24. TRADE SECRETS AND CONFIDENTIAL INFORMATION:
a. Upon execution of this Agreement, Licensee agrees to hold in confidence and not disclose to any third parties nor use for its own benefit, any information or data that it may acquire from Licensor with regard to the Licensed Products, including the formulation thereof, ingredients supplied by Licensor, Licensor’s manufacturing facilities, the terms of this Agreement and marketing or other information related to the Licensed Trademarks except for information which is or becomes part of the public domain, or which Licensee previously received from third parties, itself developed or later obtains from third parties not known by Licensee to owe a duty of confidence to Licensor. Upon the termination of this Agreement, Licensee shall cease to employ or utilize all information it receives from Licensor, other than information it has previously received from third parties, developed itself or may later obtain from public information sources or from third parties not owing a duty of confidence to Licensor.
b.
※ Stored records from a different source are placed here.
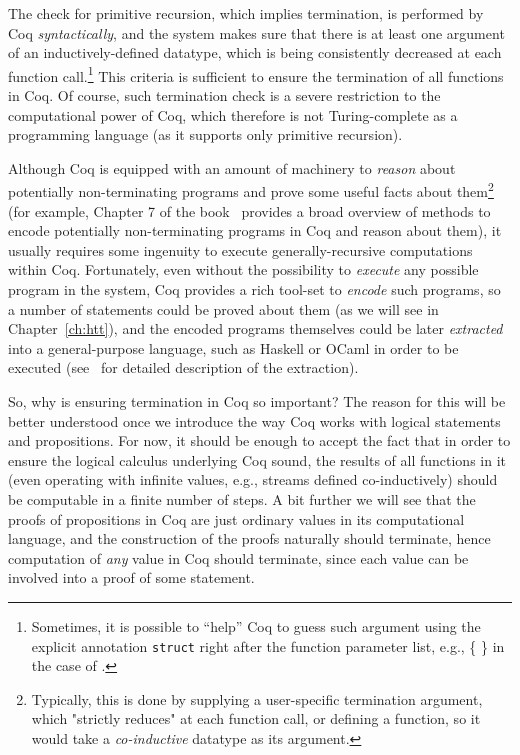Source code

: The check for primitive recursion, which implies termination, is
performed by Coq \textit{syntactically}, and the system makes sure that there
is at least one argument of an inductively-defined datatype, which is
being consistently decreased at each function
call.\footnote{Sometimes, it is possible to ``help'' Coq to guess
such argument using the explicit annotation \texttt{struct} right
after the function parameter list, e.g., \{ \} in the case of
.} This criteria is sufficient to ensure the termination
of all functions in Coq. Of course, such termination check is a severe
restriction to the computational power of Coq, which therefore is not
Turing-complete as a programming language (as it supports only
primitive recursion).


Although Coq is equipped with an amount of machinery to \textit{reason} about
potentially non-terminating programs and prove some useful facts about
them\footnote{Typically, this is done by supplying a user-specific
termination argument, which "strictly reduces" at each function call,
or defining a function, so it would take a \emph{co-inductive}
datatype as its argument.} (for example, Chapter 7 of the
book~\cite{Chlipala:BOOK} provides a broad overview of methods to
encode potentially non-terminating programs in Coq and reason about
them), it usually requires some ingenuity to execute
generally-recursive computations within Coq. Fortunately, even without
the possibility to \textit{execute} any possible program in the system, Coq
provides a rich tool-set to \textit{encode} such programs, so a number of
statements could be proved about them (as we will see in
Chapter~\ref{ch:htt}), and the encoded programs themselves could be
later \textit{extracted} into a general-purpose language, such as Haskell or
OCaml in order to be executed (see~\cite[Chapter
10]{Bertot-Casteran:BOOK} for detailed description of the
extraction).


So, why is ensuring termination in Coq so important? The reason for
this will be better understood once we introduce the way Coq works
with logical statements and propositions. For now, it should be enough
to accept the fact that in order to ensure the logical calculus
underlying Coq sound, the results of all functions in it (even
operating with infinite values, e.g., streams defined co-inductively)
should be computable in a finite number of steps. A bit further we
will see that the proofs of propositions in Coq are just ordinary
values in its computational language, and the construction of the
proofs naturally should terminate, hence computation of \textit{any} value in
Coq should terminate, since each value can be involved into a proof of
some statement.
Upon execution of this Agreement, Licensor agrees to hold in confidence and not disclose to any third parties nor use for its own benefit any confidential information or data that it may acquire from Licensee with regard to the Licensed Products or Licensee’s manufacturing facilities, except for information which is or becomes part of the public domain, or which Licensor previously received from third parties, itself developed or later obtains from third parties not known by Licensor to owe a duty of confidence to Licensee. Upon the termination of this Agreement, Licensor shall cease to employ or utilize all information it receives from Licensee, except for information deemed under this Agreement to be property of Licensor, other than information which it has previously received from third parties, developed itself or may later obtain from public information sources or from third parties not owing a duty of confidence to Licensee.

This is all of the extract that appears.